### [ABOUT THIS EXERCISE]
All lines in the data that hold the word "ldots" need copying.
------------
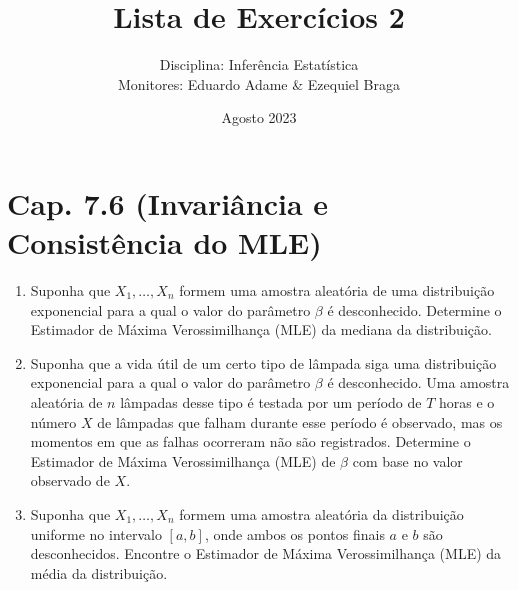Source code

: \documentclass[leqno, 12pt]{article}
\title{Lista de Exercícios 2}
\author{Disciplina: Inferência Estatística \\
        Monitores: Eduardo Adame \& Ezequiel Braga}
\date{Agosto 2023}
\theoremstyle{definition}
\begin{document}
\maketitle

\section*{Cap. 7.6 (Invariância e Consistência do MLE)}

\begin{enumerate}


\item \textbf{\parencite[ex. 3, pág. 441]{DeGroot:2014}} Suponha que $X_1, \ldots, X_n$ formem uma amostra aleatória de uma distribuição exponencial para a qual o valor do parâmetro $\beta$ é desconhecido. Determine o Estimador de Máxima Verossimilhança (MLE) da mediana da distribuição.



\item \textbf{\parencite[ex. 4, pág. 441]{DeGroot:2014}} Suponha que a vida útil de um certo tipo de lâmpada siga uma distribuição exponencial para a qual o valor do parâmetro $\beta$ é desconhecido. Uma amostra aleatória de $n$ lâmpadas desse tipo é testada por um período de $T$ horas e o número $X$ de lâmpadas que falham durante esse período é observado, mas os momentos em que as falhas ocorreram não são registrados. Determine o Estimador de Máxima Verossimilhança (MLE) de $\beta$ com base no valor observado de $X$.


\item \textbf{\parencite[ex. 5, pág. 441]{DeGroot:2014}} Suponha que $X_1, \ldots, X_n$ formem uma amostra aleatória da distribuição uniforme no intervalo $[a, b]$, onde ambos os pontos finais $a$ e $b$ são desconhecidos. Encontre o Estimador de Máxima Verossimilhança (MLE) da média da distribuição.




\end{enumerate}
\end{document}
------------
### [SOLVED PROBLEM]
\item \textbf{\parencite[ex. 3, pág. 441]{DeGroot:2014}} Suponha que $X_1, \ldots, X_n$ formem uma amostra aleatória de uma distribuição exponencial para a qual o valor do parâmetro $\beta$ é desconhecido. Determine o Estimador de Máxima Verossimilhança (MLE) da mediana da distribuição.
\item \textbf{\parencite[ex. 5, pág. 441]{DeGroot:2014}} Suponha que $X_1, \ldots, X_n$ formem uma amostra aleatória da distribuição uniforme no intervalo $[a, b]$, onde ambos os pontos finais $a$ e $b$ são desconhecidos. Encontre o Estimador de Máxima Verossimilhança (MLE) da média da distribuição.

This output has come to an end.